ケートゥは軌道計算などで出現を予測できないらしい。さまざまな形のケートゥが紹介され、1001種類のケートゥについて占いが述べられているが、ケートゥは基本的に尾をひくという。胴が短く、まっすぐで光沢があるケートゥが見えると豊作になる。それと正反対の形、特に二つか三つの冠(尾のことらしい)をもったケートゥは不吉である。丸く光線をもつケートゥは飢饉をもたらす。真珠の首飾りやジャスミンの花、オウムの色に似たケートゥもある。
金星の息子というケートゥは84種類、土星の息子は60種類、木星の息子は65種類、水星の息子は51種類、火星の息子は60種類。ラーフの息子というケートゥは33種類で太陽表面に見られる。西にあって冠(尾)の先端は南にあり北に動くにつれて長くなったケートゥ、北斗七星と北極星とアビジト宿に接触して引き返し空を半分進んで消えたケートゥ、同時に2個7日間見えたケートゥなど、彗星の見え方や動きを驚くほど忠実に描写している。インド天文学というと力学や暦が有名だが、観測もバッチリだったことがわかる。
ケートゥが星宿に現われた時の占いは物騒である。「バラニー宿にケートゥが現われるとキラータ国の王が死ぬ」とある。クリッティカー宿の場合はカリンガ国の王が、ムリガシラー宿の場合はウシーナラの王が、マガー宿の場合はアンガ国の王が、などと27宿いずれにケートゥがきた場合もどこかの王が死ぬという占いになっている。
インドのナヴァグラハ(九惑星)とは、日月五惑星とラーフ(密教の羅睺)とケートゥである。『ブリハット・サンヒター』では、ラーフは黄道と白道の交点にいて日月蝕を起こすとされる星で、巨大な竜の頭と尾を切断された姿としている。昇交点に頭が、降交点に尾があってその2つのラーフが日蝕、月蝕を起こすという。

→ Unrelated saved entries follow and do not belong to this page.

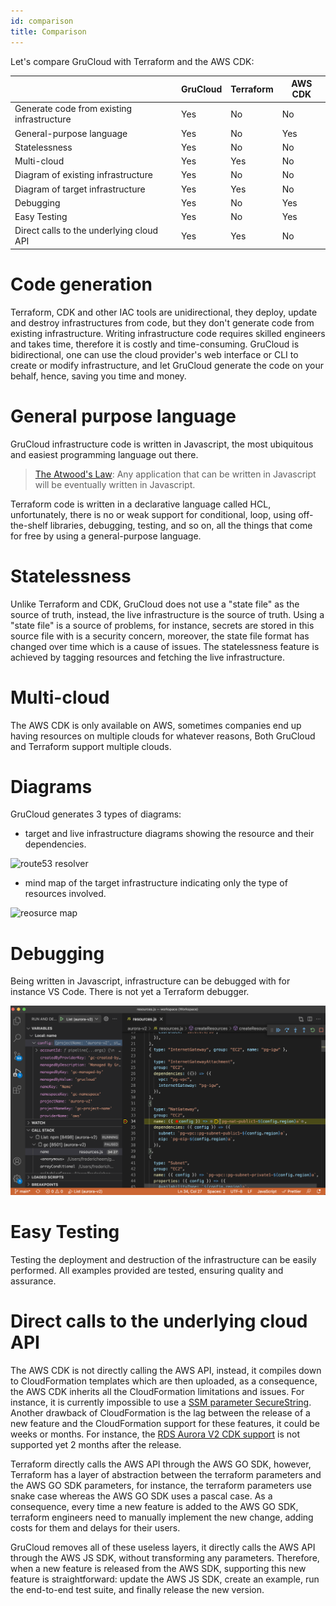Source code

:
 ```yaml
---
id: comparison
title: Comparison
---
```


Let's compare GruCloud with Terraform and the AWS CDK:

|                                            | GruCloud | Terraform | AWS CDK |
| ------------------------------------------ | -------- | --------- | ------- |
| Generate code from existing infrastructure | Yes      | No        | No      |
| General-purpose language                   | Yes      | No        | Yes     |
| Statelessness                              | Yes      | No        | No      |
| Multi-cloud                                | Yes      | Yes       | No      |
| Diagram of existing infrastructure         | Yes      | No        | No      |
| Diagram of target infrastructure           | Yes      | Yes       | No      |
| Debugging                                  | Yes      | No        | Yes     |
| Easy Testing                               | Yes      | No        | Yes     |
| Direct calls to the underlying cloud API   | Yes      | Yes       | No      |

# Code generation

Terraform, CDK and other IAC tools are unidirectional, they deploy, update and destroy infrastructures from code, but they don't generate code from existing infrastructure. Writing infrastructure code requires skilled engineers and takes time, therefore it is costly and time-consuming.
GruCloud is bidirectional, one can use the cloud provider's web interface or CLI to create or modify infrastructure, and let GruCloud generate the code on your behalf, hence, saving you time and money.

# General purpose language

GruCloud infrastructure code is written in Javascript, the most ubiquitous and easiest programming language out there.

> [The Atwood's Law](https://en.wikipedia.org/wiki/Jeff_Atwood#:~:text=In%202007%2C%20Jeff%20Atwood%20made,eventually%20be%20written%20in%20JavaScript.%E2%80%9D): Any application that can be written in Javascript will be eventually written in Javascript.

Terraform code is written in a declarative language called HCL, unfortunately, there is no or weak support for conditional, loop, using off-the-shelf libraries, debugging, testing, and so on, all the things that come for free by using a general-purpose language.

# Statelessness

Unlike Terraform and CDK, GruCloud does not use a "state file" as the source of truth, instead, the live infrastructure is the source of truth. Using a "state file" is a source of problems, for instance, secrets are stored in this source file with is a security concern, moreover, the state file format has changed over time which is a cause of issues. The statelessness feature is achieved by tagging resources and fetching the live infrastructure.

# Multi-cloud

The AWS CDK is only available on AWS, sometimes companies end up having resources on multiple clouds for whatever reasons, Both GruCloud and Terraform support multiple clouds.

# Diagrams

GruCloud generates 3 types of diagrams:

- target and live infrastructure diagrams showing the resource and their dependencies.

![route53 resolver](https://raw.githubusercontent.com/grucloud/grucloud/main/examples/aws/Route53/vpc-association-authorization/artifacts/diagram-target.svg)

- mind map of the target infrastructure indicating only the type of resources involved.

![reosurce map](https://raw.githubusercontent.com/grucloud/grucloud/main/examples/aws/Route53/vpc-association-authorization/artifacts/resources-mindmap.svg)

# Debugging

Being written in Javascript, infrastructure can be debugged with for instance VS Code. There is not yet a Terraform debugger.

![grucloud-debug](grucloud-debug.png)

# Easy Testing

Testing the deployment and destruction of the infrastructure can be easily performed. All examples provided are tested, ensuring quality and assurance.

# Direct calls to the underlying cloud API

The AWS CDK is not directly calling the AWS API, instead, it compiles down to CloudFormation templates which are then uploaded, as a consequence, the AWS CDK inherits all the CloudFormation limitations and issues. For instance, it is currently impossible to use a [SSM parameter SecureString](https://github.com/aws/aws-cdk/issues/3520). Another drawback of CloudFormation is the lag between the release of a new feature and the CloudFormation support for these features, it could be weeks or months. For instance, the [RDS Aurora V2 CDK support](https://github.com/aws/aws-cdk/issues/20197) is not supported yet 2 months after the release.

Terraform directly calls the AWS API through the AWS GO SDK, however, Terraform has a layer of abstraction between the terraform parameters and the AWS GO SDK parameters, for instance, the terraform parameters use snake case whereas the AWS GO SDK uses a pascal case. As a consequence, every time a new feature is added to the AWS GO SDK, terraform engineers need to manually implement the new change, adding costs for them and delays for their users.

GruCloud removes all of these useless layers, it directly calls the AWS API through the AWS JS SDK, without transforming any parameters. Therefore, when a new feature is released from the AWS SDK, supporting this new feature is straightforward: update the AWS JS SDK, create an example, run the end-to-end test suite, and finally release the new version.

しかし同書は別に「月蝕においては、月は地球の影に入り、日蝕の時は太陽に入る」「ラーフは食の原因ではないと学問の真実が述べられた」とも記されている。
つまり、黄道白道の交点に浮かぶラーフという架空の星により日蝕、月蝕が起こされるわけではないということを、ヴァラーハミヒラらその時代のインド占星術師たちは知っていた。しかし科学的事実は事実として、それとは別に占星術の要素としてラーフを用いていたということは考えられる。
時代が後になるにつれ、次第にラーフは頭、つまり月軌道の交点のみになり、ケートゥは月の降交点(一部経典では月の軌道の遠地点)とする説が強くなっていった。ナヴァグラハでラーフと対になるものと考えられたからかも知れない。現在のインドや密教の占星術では、計都は月軌道の降交点ということで落ち着いている。さすがは魔星計都。「彗星」から「軌道の交点」という驚くべき変身をとげた。